The quote came from an assigned reading for the psychology class in which I am currently enrolled: Infant Development in the Family. It took me two days to digest the fourteen page article. Day one saw me alternating between pencil-tapping, eraser-chewing fidgeting and head- bobbing, eye-rolling dozing. The article appeared to be snore-boring, taxing my poor brain with academic language that didn't even exist in the Oxford dictionary on my desk. (Thank goodness for the Google dictionary!) My perception changed dramatically the second day when I stumbled over the above words.
As I struggled to understand the concepts being taught, Doctrine and Covenants 29:31-34 kept coming into my mind. "For by the power of my Spirit created I them; yea, all things both spiritual and temporal--First spiritual, secondly temporal, which is the beginning of my work; and again, first temporal, and secondly spiritual, which is the last of my work...Wherefore, verily I say unto you that all things unto me are spiritual, and not at any time have I given unto you a law which was temporal; neither any man, nor the children of men; neither Adam, you father, who I created."

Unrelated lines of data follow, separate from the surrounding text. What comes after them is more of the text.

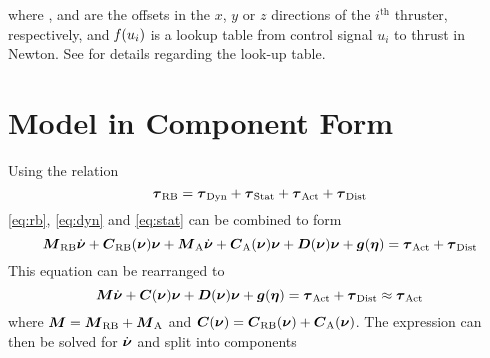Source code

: where ,  and  are the offsets in the $x$, $y$ or $z$ directions of the $i^\text{th}$ thruster, respectively, and $\mathit{f}(u_{i})$ is a lookup table from control signal $u_i$ to thrust in Newton. See  for details regarding the look-up table.

\section{Model in Component Form}
Using the relation
\begin{equation}
\boldsymbol{\tau}_{\text{RB}} = \boldsymbol{\tau}_{\text{Dyn}} + \boldsymbol{\tau}_{\text{Stat}} + \boldsymbol{\tau}_{\text{Act}} + \boldsymbol{\tau}_{\text{Dist}}
\end{equation} \eqref{eq:rb}, \eqref{eq:dyn} and \eqref{eq:stat} can be combined to form
\begin{equation}
\boldsymbol{M}_{\text{RB}}\dot{\boldsymbol{\nu}} + \boldsymbol{C}_{\text{RB}}(\boldsymbol{\nu})\boldsymbol{\nu} + \boldsymbol{M}_{\text{A}} \dot{\boldsymbol{\nu}} +\boldsymbol{C}_{\text{A}}(\boldsymbol{\nu})\boldsymbol{\nu} + \boldsymbol{D}(\boldsymbol{\nu})\boldsymbol{\nu} + \boldsymbol{g}(\boldsymbol{\eta}) = \boldsymbol{\tau}_\text{{Act}} + \boldsymbol{\tau}_{\text{Dist}}
\end{equation}
This equation can be rearranged to
\begin{equation}
\boldsymbol{M} \dot{\boldsymbol{\nu}} + \boldsymbol{C}(\boldsymbol{\nu})\boldsymbol{\nu} + \boldsymbol{D}(\boldsymbol{\nu})\boldsymbol{\nu} + \boldsymbol{g}(\boldsymbol{\eta}) = \boldsymbol{\tau}_{\text{Act}} + \boldsymbol{\tau}_{\text{Dist}} \approx \boldsymbol{\tau}_{\text{Act}}
\end{equation}
where $\boldsymbol{M} = \boldsymbol{M}_{\text{RB}} + \boldsymbol{M}_{\text{A}}$ and $\boldsymbol{C}(\boldsymbol{\nu})=\boldsymbol{C}_{\text{RB}}(\boldsymbol{\nu})+\boldsymbol{C}_{\text{A}}(\boldsymbol{\nu})$.
The expression can then be solved for $\dot{\boldsymbol{\nu}}$ and split into components  
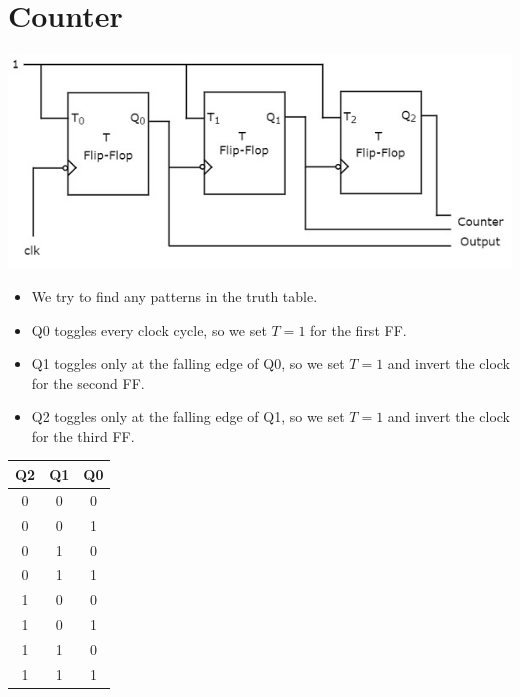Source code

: \documentclass[11pt]{article}
\begin{document}
\section*{Counter}
\begin{center}
    \includegraphics[width=0.9\linewidth]{counter.jpg}
\end{center}

\noindent
\begin{minipage}[t]{0.55\textwidth}
    \vspace*{-90pt}
    \begin{itemize}
        \item We try to find any patterns in the truth table.
        \item Q0 toggles every clock cycle, so we set \(T = 1\) for the first FF.
        \item Q1 toggles only at the falling edge of Q0, so we set \(T = 1\) and invert the clock for the second FF.
        \item Q2 toggles only at the falling edge of Q1, so we set \(T = 1\) and invert the clock for the third FF.
    \end{itemize}
\end{minipage}%
\hfill
\begin{minipage}[t]{0.4\textwidth}
    \centering
    \begin{tabular}{|c|c|c|}
        \hline
        Q2 & Q1 & Q0 \\
        \hline
        0 & 0 & 0 \\
        0 & 0 & 1 \\
        0 & 1 & 0 \\
        0 & 1 & 1 \\
        1 & 0 & 0 \\
        1 & 0 & 1 \\
        1 & 1 & 0 \\
        1 & 1 & 1 \\
        \hline
    \end{tabular}
\end{minipage}
\end{document}

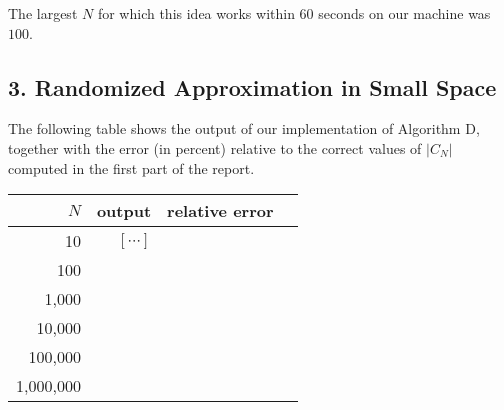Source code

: \documentclass{tufte-handout}
\begin{document}
The largest $N$ for which this idea works within 60 seconds on our
machine was $100$.


\subsection{3. Randomized Approximation in Small Space}

The following table shows the output of our implementation of
Algorithm D, together with the error (in percent) relative to the
correct values of $|C_N|$ computed in the first part of the report.

\medskip
\begin{tabular}{rrrr}
  \toprule
  $N$ &   output & relative error \\
  \midrule
  10 & $[\cdots]$ &
  \\
  100 & \\
  1,000 & \\
  10,000 & \\
  100,000 & \\
  1,000,000 & \\
  \bottomrule
\end{tabular}
\end{document}
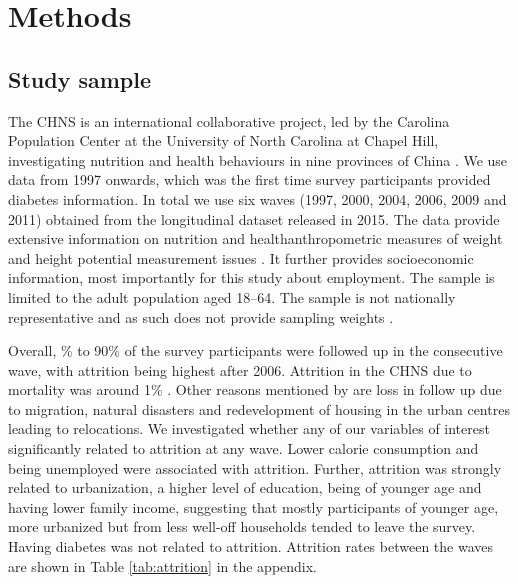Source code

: \section{\label{sec:Methods5}Methods}

\subsection{Study sample}


The \acf{CHNS} is an international collaborative project, led by the Carolina Population Center at the University of North Carolina at Chapel Hill, investigating nutrition and health behaviours in nine provinces of China \parencite{Zhang2014d}. We use data from 1997 onwards, which was the first time survey participants provided diabetes information. In total we use six waves (1997, 2000, 2004, 2006, 2009 and 2011) obtained from the longitudinal dataset released in 2015. The data provide extensive information on nutrition and health\DIFdelbegin {}\DIFdelend \DIFaddbegin {}\DIFaddend anthropometric measures of weight and height \DIFdelbegin {}\DIFdelend \DIFaddbegin {}\DIFaddend potential measurement issues \DIFaddbegin {}\DIFaddend . It further provides socioeconomic information, most importantly for this study about employment. The sample is limited to the adult population aged 18--64.  The sample is not nationally representative and as such does not provide sampling weights  \parencite{Popkin2010}.

Overall, \DIFdelbegin {}\% to 90\% of the survey participants were followed up in the consecutive wave, with attrition being highest after 2006. Attrition in the \ac{CHNS} due to mortality was around 1\% \parencite{Popkin2010}. Other reasons mentioned by \textcite{Popkin2010} are loss in follow up due to migration, natural disasters and redevelopment of housing in the urban centres leading to relocations. We investigated whether any of our variables of interest \DIFdelbegin {}\DIFdelend \DIFaddbegin {}\DIFaddend significantly related to attrition at any wave. Lower calorie consumption and being unemployed were associated with attrition. Further, attrition was strongly related to urbanization, a higher level of education, being of younger age and having lower family income, suggesting that mostly participants of younger age, more urbanized but from less well-off households tended to leave the survey. Having diabetes was not related to attrition. Attrition rates between the waves are shown in Table \ref{tab:attrition} in the appendix.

Aha! I could see a pattern! Thelen was explaining in her article that in order for infants to develop, they have to experience certain periods of "instability", or in other words, stress, to create the flexibility needed for the system to "select adaptive activities." The nervous system needs challenges and choices in order to select and strengthen healthy neural connections. Later in the article Thelen states that "the new views of motor development emphasize strongly the roles of exploration and selection in finding new solutions to new task demands." (Choice and accountability on a microscopic level!) Is that cool or what! How many times have we heard about the importance of agency to our lives...both mortal and immortal? How many times have we been taught that challenges serve a purpose in our spiritual growth? To think of these patterns occurring over and over on so many levels is mind boggling.
I also enjoyed those words, "progressively tuned." Isn't that what we want to accomplish in our spiritual lives...become progressively tuned in to the promptings of the Holy Spirit? It all fits with the old adage, "If you don't use it, you lose it." The textbook pointed out that "much of what infants learn about objects, people, and their own abilities appears to be acquired during a state of quiet alert." Infants don't take in much information when they are in an active state of crying. That makes perfect sense when you understand that we hear and the learn the most from the promptings of the Holy Spirit when we are still and paying attention. This gives me a new perspective of the phrase "be as a little child."
Every part of us is connected; the spiritual, physical, intellectual, and emotional. If one part of us is out of balance, the other parts also experience stress. What I have come to appreciate even more is how an understanding of a simple gospel principle, given through the influence of the Holy Ghost, can give us insight to the seeming complexity of our creation and purpose in this life.
How does this apply to my writing? 1) Keep learning. 2) Keep it simple. 3)Take time to be still and 4) listen to the Spirit...if I am in tune, I can write it.